Sample from Udmurtia search engine
We would like people to send us
various indexer.conf and search.htm files.
We will publish it here and include in distribution.
Running indexer
Just run indexer once a week (a day, a hour ...) to find the latest
modifications in your web sites. indexer will reindex expired
documents:
sh$ indexer
If you want to reindex all documents (irrelevant if it is expired or not),
please use -a option. indexer also have -t, -u, -s
options to limit indexing to only a part of the database.
To clear the whole database, use indexer -C. You can also clear
database only partially by using -t, -u, -s options.
Run indexer -S, to view database statistics,
including total and expired documents count for each status.
-t, -u, -s filters can be used in this mode as well.
The meaning of status is:
- 0 - new (not indexed yet) URL
If status is not 0, then it is HTTP response code.
Some of HTTP codes are here:
504 - "Gateway Timeout" (read timeout when retrieving document)
If mnoGoSearch founds URL with HTTP 301,302,303 code it will index URL
given in Location: http://www.somewhere.com"
field of HTTP-header instead. This feature is called redirection.
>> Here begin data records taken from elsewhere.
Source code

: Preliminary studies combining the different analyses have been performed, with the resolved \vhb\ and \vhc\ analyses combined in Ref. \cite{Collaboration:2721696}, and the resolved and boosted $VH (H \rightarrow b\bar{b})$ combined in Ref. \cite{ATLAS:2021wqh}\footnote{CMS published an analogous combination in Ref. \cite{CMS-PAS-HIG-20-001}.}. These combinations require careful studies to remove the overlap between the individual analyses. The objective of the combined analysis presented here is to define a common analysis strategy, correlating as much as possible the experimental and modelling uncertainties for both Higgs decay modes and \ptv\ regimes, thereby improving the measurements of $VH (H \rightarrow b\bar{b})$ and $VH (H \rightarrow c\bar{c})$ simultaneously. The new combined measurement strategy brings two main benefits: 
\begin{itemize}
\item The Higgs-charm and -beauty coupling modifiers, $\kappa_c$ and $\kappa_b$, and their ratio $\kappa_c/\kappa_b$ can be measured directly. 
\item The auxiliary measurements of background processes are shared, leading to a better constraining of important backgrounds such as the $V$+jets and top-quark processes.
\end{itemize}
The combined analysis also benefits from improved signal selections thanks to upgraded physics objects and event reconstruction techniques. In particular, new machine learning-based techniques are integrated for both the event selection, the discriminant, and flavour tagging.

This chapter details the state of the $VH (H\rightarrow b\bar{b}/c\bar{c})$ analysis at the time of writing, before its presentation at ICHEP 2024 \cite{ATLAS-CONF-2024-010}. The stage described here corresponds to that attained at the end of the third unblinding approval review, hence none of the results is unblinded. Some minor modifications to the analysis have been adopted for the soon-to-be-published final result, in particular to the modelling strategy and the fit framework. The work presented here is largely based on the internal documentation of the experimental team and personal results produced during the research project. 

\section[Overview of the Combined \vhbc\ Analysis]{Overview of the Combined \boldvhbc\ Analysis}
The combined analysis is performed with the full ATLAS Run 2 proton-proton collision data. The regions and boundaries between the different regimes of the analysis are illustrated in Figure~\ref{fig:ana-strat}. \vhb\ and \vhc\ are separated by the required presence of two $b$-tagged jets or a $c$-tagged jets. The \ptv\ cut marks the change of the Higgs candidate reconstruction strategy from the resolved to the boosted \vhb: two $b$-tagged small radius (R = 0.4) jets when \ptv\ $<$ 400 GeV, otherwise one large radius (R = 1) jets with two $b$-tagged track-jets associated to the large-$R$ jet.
HTTP 401 means that this URL is password protected. You can
use AuthBasic command in indexer.conf to set
login:password for this URL or URLs.
HTTP 404 means that you have incorrect reference in you document
(reference to resource that does not exist). Check referrer field
in url table. You can also check such referrers by indexer -I -s 404.
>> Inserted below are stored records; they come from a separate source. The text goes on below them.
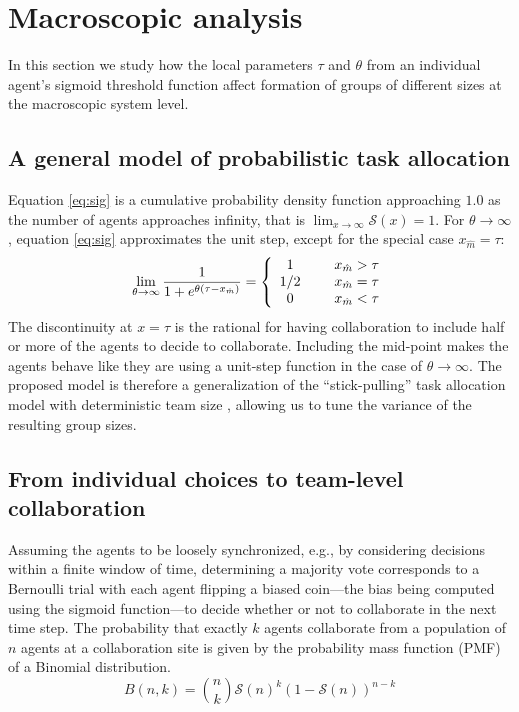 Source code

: \documentclass{TeXstyles/DARS/svmult}  %
\newcommand{\sig}{\mathcal{S}}
\newcommand{\xm}{x_{\hat{m}}}
\begin{document}
\section{Macroscopic analysis}\label{sec:macromodel}
In this section we study how the local parameters $\tau$ and $\theta$ from an individual agent's sigmoid threshold function affect formation of groups of different sizes at the macroscopic system level.

\subsection{A general model of probabilistic task allocation}
Equation \eqref{eq:sig} is a cumulative probability density function approaching $1.0$ as the number of agents approaches infinity, that is $\lim_{x \to \infty}\sig(x)=1$. For $\theta \to \infty$, equation \eqref{eq:sig} approximates the unit step, except for the special case $\xm=\tau$:
\begin{equation}
\lim_{\theta \to \infty} \frac{1}{1+e^{\theta(\tau-\xm)}}=
\left\{
\begin{array}{cc}
 1 & \hspace{.5cm} \xm>\tau \\
 1/2 & \hspace{.5cm} \xm=\tau	\\
 0 & \hspace{.5cm} \xm<\tau
\end{array}
\right.
\end{equation}
The discontinuity at $x=\tau$ is the rational for having collaboration to include half or more of the agents to decide to collaborate. Including the mid-point makes the agents behave like they are using a unit-step function in the case of $\theta \to \infty$. The proposed model is therefore a generalization of the ``stick-pulling'' task allocation model with deterministic team size \cite{Lerman2001}, allowing us to tune the variance of the resulting group sizes. 

\subsection{From individual choices to team-level collaboration}
Assuming the agents to be loosely synchronized, e.g., by considering decisions within a finite window of time, determining a majority vote corresponds to a Bernoulli trial with each agent flipping a biased coin---the bias being computed using the sigmoid function---to decide whether or not to collaborate in the next time step. The probability that exactly $k$ agents collaborate from a population of $n$ agents at a collaboration site is given by the probability mass function (PMF) of a Binomial distribution.
\begin{equation}
	B(n, k) = \binom{n}{k}\sig(n)^{k}\left(1 - \sig(n)\right)^{n - k}\label{eq:binomial}
\end{equation}
\end{document}
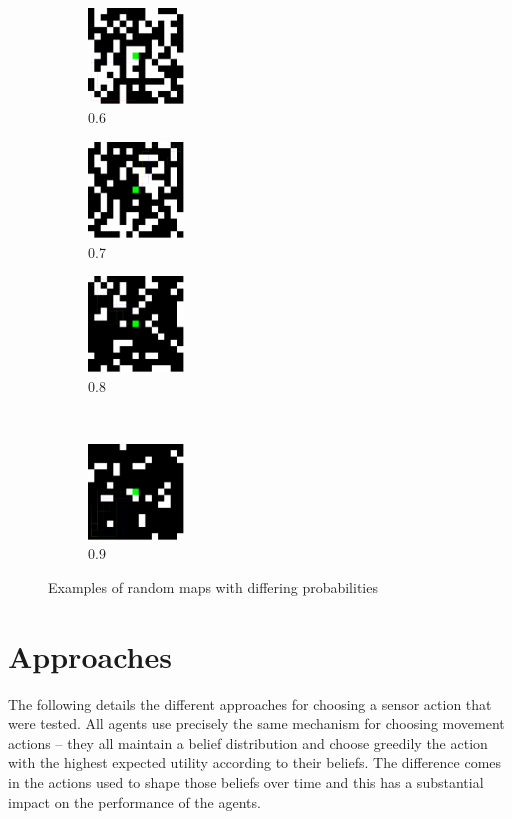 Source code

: \documentclass{article}
\begin{document}
\begin{figure}
	\begin{subfigure}[b]{0.2\linewidth}
		\includegraphics[width=1in]{./figures/randommap06}
		\caption{0.6}
	\end{subfigure}
	\begin{subfigure}[b]{0.2\linewidth}
		\includegraphics[width=1in]{./figures/randommap07}
		\caption{0.7}
	\end{subfigure}
	\begin{subfigure}[b]{0.2\linewidth}
		\includegraphics[width=1in]{./figures/randommap08}
		\caption{0.8}
	\end{subfigure}\\
	\begin{subfigure}[b]{0.2\linewidth}
		\includegraphics[width=1in]{./figures/randommap09}
		\caption{0.9}
	\end{subfigure}
	\caption{Examples of random maps with differing probabilities}
	\label{fig:randommaps}
\end{figure}



\section{Approaches}
The following details the different approaches for choosing a sensor action that were 
tested. All agents use precisely the same mechanism for choosing movement actions -- they
all maintain a belief distribution and choose greedily the action with the highest 
expected utility according to their beliefs. The difference comes in the actions used to 
shape those beliefs over time and this has a substantial impact on the performance of 
the agents.
\end{document}
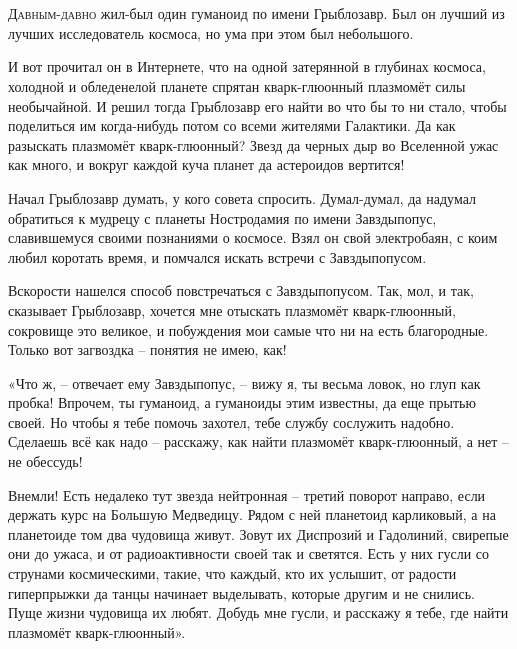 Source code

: \documentclass[ebook,oneside,final,openright]{memoir}
\begin{document}
\chapter{}
 \lettrine{Д}{авным-давно} жил-был один гуманоид по имени Грыблозавр. Был он лучший из лучших исследователь космоса, но ума при этом был небольшого.\par
\par
И вот прочитал он в Интернете, что на одной затерянной в глубинах космоса, холодной и обледенелой планете спрятан кварк-глюонный плазмомёт силы необычайной. И решил тогда Грыблозавр его найти во что бы то ни стало, чтобы поделиться им когда-нибудь потом со всеми жителями Галактики. Да как разыскать плазмомёт кварк-глюонный? Звезд да черных дыр во Вселенной ужас как много, и вокруг каждой куча планет да астероидов вертится!\par
\par
Начал Грыблозавр думать, у кого совета спросить. Думал-думал, да надумал обратиться к мудрецу с планеты Ностродамия по имени Завздыпопус, славившемуся своими познаниями о космосе. Взял он свой электробаян, с коим любил коротать время, и помчался искать встречи с Завздыпопусом.\par
\par
Вскорости нашелся способ повстречаться с Завздыпопусом. Так, мол, и так, сказывает Грыблозавр, хочется мне отыскать плазмомёт кварк-глюонный, сокровище это великое, и побуждения мои самые что ни на есть благородные. Только вот загвоздка – понятия не имею, как!\par
\par
«Что ж, – отвечает ему Завздыпопус, – вижу я, ты весьма ловок, но глуп как пробка! Впрочем, ты гуманоид, а гуманоиды этим известны, да еще прытью своей. Но чтобы я тебе помочь захотел, тебе службу сослужить надобно. Сделаешь всё как надо – расскажу, как найти плазмомёт кварк-глюонный, а нет – не обессудь!\par
\par
Внемли! Есть недалеко тут звезда нейтронная – третий поворот направо, если держать курс на Большую Медведицу. Рядом с ней планетоид карликовый, а на планетоиде том два чудовища живут. Зовут их Диспрозий и Гадолиний, свирепые они до ужаса, и от радиоактивности своей так и светятся. Есть у них гусли со струнами космическими, такие, что каждый, кто их услышит, от радости гиперпрыжки да танцы начинает выделывать, которые другим и не снились. Пуще жизни чудовища их любят. Добудь мне гусли, и расскажу я тебе, где найти плазмомёт кварк-глюонный».\par
\end{document}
If you have bad connection with HTTP server,
you can run several indexer processes simultaneously
with the same indexer.conf file.
We have successfully tested 30 simultaneous indexer processes.
Notes for several indexer processes at the same time:
- You can run several indexer processes with different
configuration files on different MySQL databases.
- It is not recommended to use the same MySQL database with different
indexer.conf files! First process could add something but second
could delete it, and it will never stop.
You can also insert indexer into your crontab job.
Performing search
Open search.cgi in your browser:
http://your.web.server/path/to/search.cgi
Or, if you prefer PHP3:
http://your.web.server/path/to/search.php3 if you have handler for php3
documents in your HTTP server configuration or, if you have PHP3 as CGI,
http://your.web.server/cgi-bin/php.cgi/path/to/search.php3
To find something just type words you want to find and press SUBMIT button.
For example, mysql odbc. mnoGoSearch will find all documents
containing the word "mysql" or the word "odbc". Best matching documents will be displayed
first.
If you prefer more advanced results and use PHP you can use query language.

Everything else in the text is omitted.